The extable is already relative on x86, and the fixup step is some
straight forward ELF mangling on vmlinux before performing the
objcopy.
But yes, it's rather ugly.

> I'd rather see that we decouple the kernel (text/data) mapping from the
> linear mapping, with the former given a fixed VA independent of the PA
> of the kernel Image (which would still need to be at a 2M-aligned
> address + text_offset, and not straddling a 512M boundary).
>

Hmm, that's quite nice, actually, It also fixes the module range
problem, and for VA randomization we could move both regions together.

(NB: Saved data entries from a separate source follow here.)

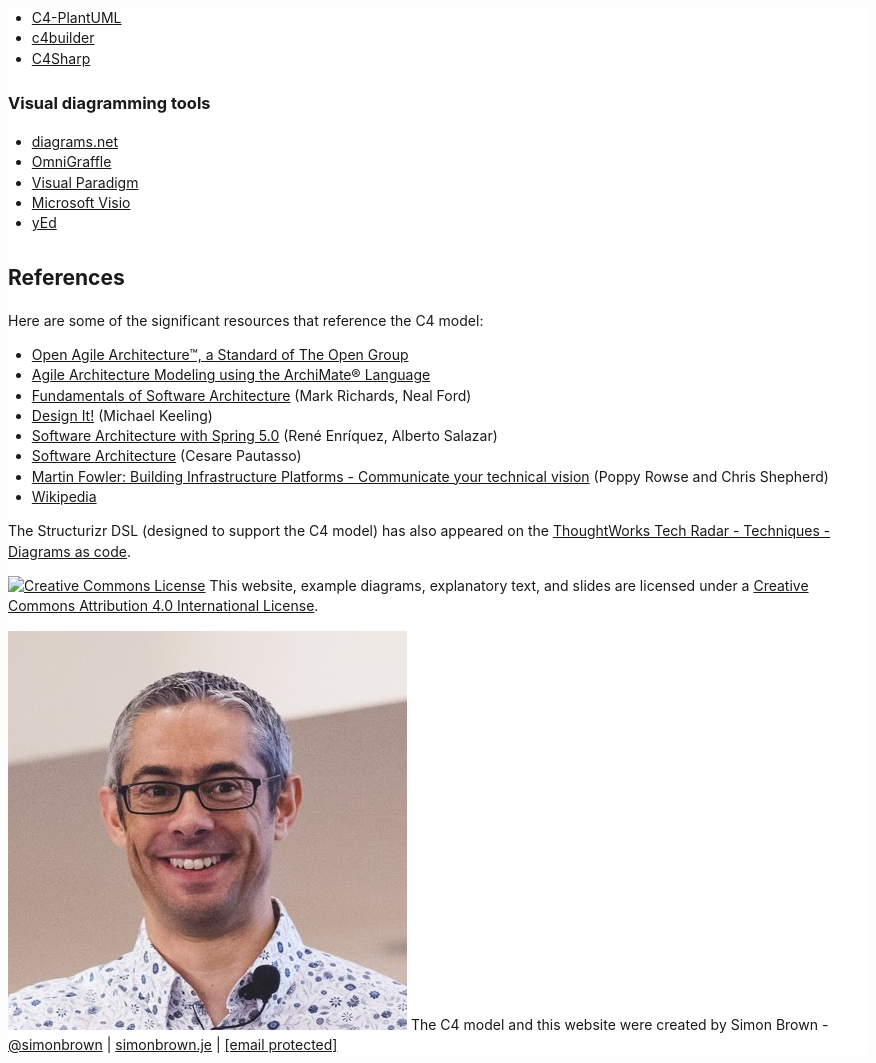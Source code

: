 *   [C4-PlantUML](https://github.com/plantuml-stdlib/C4-PlantUML)
*   [c4builder](https://adrianvlupu.github.io/C4-Builder)
*   [C4Sharp](https://github.com/8T4/c4sharp)

### Visual diagramming tools

*   [diagrams.net](https://www.diagrams.net)
*   [OmniGraffle](https://stenciltown.omnigroup.com/stencils/c4/)
*   [Visual Paradigm](https://online.visual-paradigm.com/app/diagrams/#diagram:proj=0&type=C4Model&gallery=/repository/f8ca52e5-8e0f-45ec-a8fe-d2e2933518e4.xml)
*   [Microsoft Visio](https://github.com/pihalve/c4model-visio-stencil)
*   [yEd](https://github.com/Ferhat67/C4-yEd)

References
----------

Here are some of the significant resources that reference the C4 model:

*   [Open Agile Architecture™, a Standard of The Open Group](https://publications.opengroup.org/c208)
*   [Agile Architecture Modeling using the ArchiMate® Language](https://publications.opengroup.org/g20e)
*   [Fundamentals of Software Architecture](https://www.oreilly.com/library/view/fundamentals-of-software/9781492043447/) (Mark Richards, Neal Ford)
*   [Design It!](https://pragprog.com/titles/mkdsa/design-it/) (Michael Keeling)
*   [Software Architecture with Spring 5.0](https://www.packtpub.com/free-ebook/software-architecture-with-spring-5-0/9781788992992) (René Enríquez, Alberto Salazar)
*   [Software Architecture](https://leanpub.com/software-architecture) (Cesare Pautasso)
*   [Martin Fowler: Building Infrastructure Platforms - Communicate your technical vision](https://martinfowler.com/articles/building-infrastructure-platform.html#CommunicateYourTechnicalVision) (Poppy Rowse and Chris Shepherd)
*   [Wikipedia](https://en.wikipedia.org/wiki/C4_model)

The Structurizr DSL (designed to support the C4 model) has also appeared on the [ThoughtWorks Tech Radar - Techniques - Diagrams as code](https://www.thoughtworks.com/radar/techniques?blipid=202010027).

[![Creative Commons License](https://i.creativecommons.org/l/by/4.0/88x31.png)](https://creativecommons.org/licenses/by/4.0/) This website, example diagrams, explanatory text, and slides are licensed under a [Creative Commons Attribution 4.0 International License](https://creativecommons.org/licenses/by/4.0/).

![Simon Brown](./img/simonbrown.jpg) The C4 model and this website were created by Simon Brown - [@simonbrown](https://twitter.com/simonbrown) | [simonbrown.je](http://simonbrown.je) | [\[email protected\]](/cdn-cgi/l/email-protection#bfccd6d2d0d1ffdecddcd7d6cbdadccbd6cc91d5da)
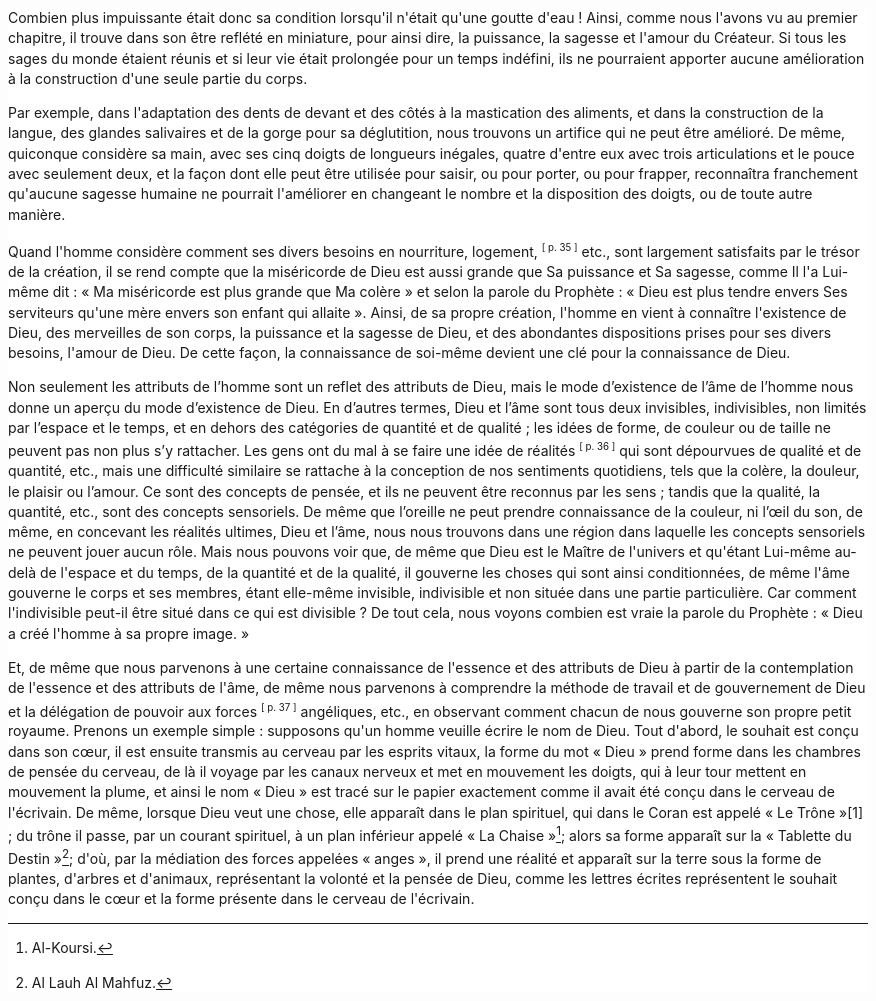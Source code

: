 Combien plus impuissante était donc sa condition lorsqu'il n'était qu'une goutte d'eau ! Ainsi, comme nous l'avons vu au premier chapitre, il trouve dans son être reflété en miniature, pour ainsi dire, la puissance, la sagesse et l'amour du Créateur. Si tous les sages du monde étaient réunis et si leur vie était prolongée pour un temps indéfini, ils ne pourraient apporter aucune amélioration à la construction d'une seule partie du corps.

Par exemple, dans l'adaptation des dents de devant et des côtés à la mastication des aliments, et dans la construction de la langue, des glandes salivaires et de la gorge pour sa déglutition, nous trouvons un artifice qui ne peut être amélioré. De même, quiconque considère sa main, avec ses cinq doigts de longueurs inégales, quatre d'entre eux avec trois articulations et le pouce avec seulement deux, et la façon dont elle peut être utilisée pour saisir, ou pour porter, ou pour frapper, reconnaîtra franchement qu'aucune sagesse humaine ne pourrait l'améliorer en changeant le nombre et la disposition des doigts, ou de toute autre manière.

Quand l'homme considère comment ses divers besoins en nourriture, logement, <span id="p35"><sup><small>[ p. 35 ]</small></sup></span> etc., sont largement satisfaits par le trésor de la création, il se rend compte que la miséricorde de Dieu est aussi grande que Sa puissance et Sa sagesse, comme Il l'a Lui-même dit : « Ma miséricorde est plus grande que Ma colère » et selon la parole du Prophète : « Dieu est plus tendre envers Ses serviteurs qu'une mère envers son enfant qui allaite ». Ainsi, de sa propre création, l'homme en vient à connaître l'existence de Dieu, des merveilles de son corps, la puissance et la sagesse de Dieu, et des abondantes dispositions prises pour ses divers besoins, l'amour de Dieu. De cette façon, la connaissance de soi-même devient une clé pour la connaissance de Dieu.

Non seulement les attributs de l’homme sont un reflet des attributs de Dieu, mais le mode d’existence de l’âme de l’homme nous donne un aperçu du mode d’existence de Dieu. En d’autres termes, Dieu et l’âme sont tous deux invisibles, indivisibles, non limités par l’espace et le temps, et en dehors des catégories de quantité et de qualité ; les idées de forme, de couleur ou de taille ne peuvent pas non plus s’y rattacher. Les gens ont du mal à se faire une idée de réalités <span id="p36"><sup><small>[ p. 36 ]</small></sup></span> qui sont dépourvues de qualité et de quantité, etc., mais une difficulté similaire se rattache à la conception de nos sentiments quotidiens, tels que la colère, la douleur, le plaisir ou l’amour. Ce sont des concepts de pensée, et ils ne peuvent être reconnus par les sens ; tandis que la qualité, la quantité, etc., sont des concepts sensoriels. De même que l’oreille ne peut prendre connaissance de la couleur, ni l’œil du son, de même, en concevant les réalités ultimes, Dieu et l’âme, nous nous trouvons dans une région dans laquelle les concepts sensoriels ne peuvent jouer aucun rôle. Mais nous pouvons voir que, de même que Dieu est le Maître de l'univers et qu'étant Lui-même au-delà de l'espace et du temps, de la quantité et de la qualité, il gouverne les choses qui sont ainsi conditionnées, de même l'âme gouverne le corps et ses membres, étant elle-même invisible, indivisible et non située dans une partie particulière. Car comment l'indivisible peut-il être situé dans ce qui est divisible ? De tout cela, nous voyons combien est vraie la parole du Prophète : « Dieu a créé l'homme à sa propre image. »

Et, de même que nous parvenons à une certaine connaissance de l'essence et des attributs de Dieu à partir de la contemplation de l'essence et des attributs de l'âme, de même nous parvenons à comprendre la méthode de travail et de gouvernement de Dieu et la délégation de pouvoir aux forces <span id="p37"><sup><small>[ p. 37 ]</small></sup></span> angéliques, etc., en observant comment chacun de nous gouverne son propre petit royaume. Prenons un exemple simple : supposons qu'un homme veuille écrire le nom de Dieu. Tout d'abord, le souhait est conçu dans son cœur, il est ensuite transmis au cerveau par les esprits vitaux, la forme du mot « Dieu » prend forme dans les chambres de pensée du cerveau, de là il voyage par les canaux nerveux et met en mouvement les doigts, qui à leur tour mettent en mouvement la plume, et ainsi le nom « Dieu » est tracé sur le papier exactement comme il avait été conçu dans le cerveau de l'écrivain. De même, lorsque Dieu veut une chose, elle apparaît dans le plan spirituel, qui dans le Coran est appelé « Le Trône »[1] ; du trône il passe, par un courant spirituel, à un plan inférieur appelé « La Chaise »[^2]; alors sa forme apparaît sur la « Tablette du Destin »[^3]; d'où, par la médiation des forces appelées « anges », il prend une réalité et apparaît sur la terre sous la forme de plantes, d'arbres et d'animaux, représentant la volonté et la pensée de Dieu, comme les lettres écrites représentent le souhait conçu dans le cœur et la forme présente dans le cerveau de l'écrivain.


[^1]: Al Arch.
[^2]: Al-Koursi.
[^3]: Al Lauh Al Mahfuz.
[^4]: Coran, chap. vi.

> That would allow us to place the kernel anywhere in memory (modulo those
> constraints), enable us to address memory below the kernel when we do
> so, and would still allow the kernel to be built with absolute
> addressing, which keeps things simple and fast.
>
> That doesn't give us VA randomisation, but that could be built atop by
> reserving a larger VA range than necessary for the kernel, and have the
> kernel pick a window from within that (assuming we can find some entropy
> early on) to relocate itself to. That would also be independent of the
> physical layout, which is nice -- we could have randomised VAs even with
> a trivial loader that always placed the kernel at the same address
> (which is likely to be the common case).
>

vmlinux.ko ? That would be very cool :-)

> When I looked at this a while back it seemed like the majority of the
> changes were fairly mechanical (introducing and using
> text_to_phys/phys_to_text and leaving virt_to_x for the linear mapping),
> and the big pain points seemed to be the page table init (where we rely
> on memory at the end of the kernel mapping) and KVM.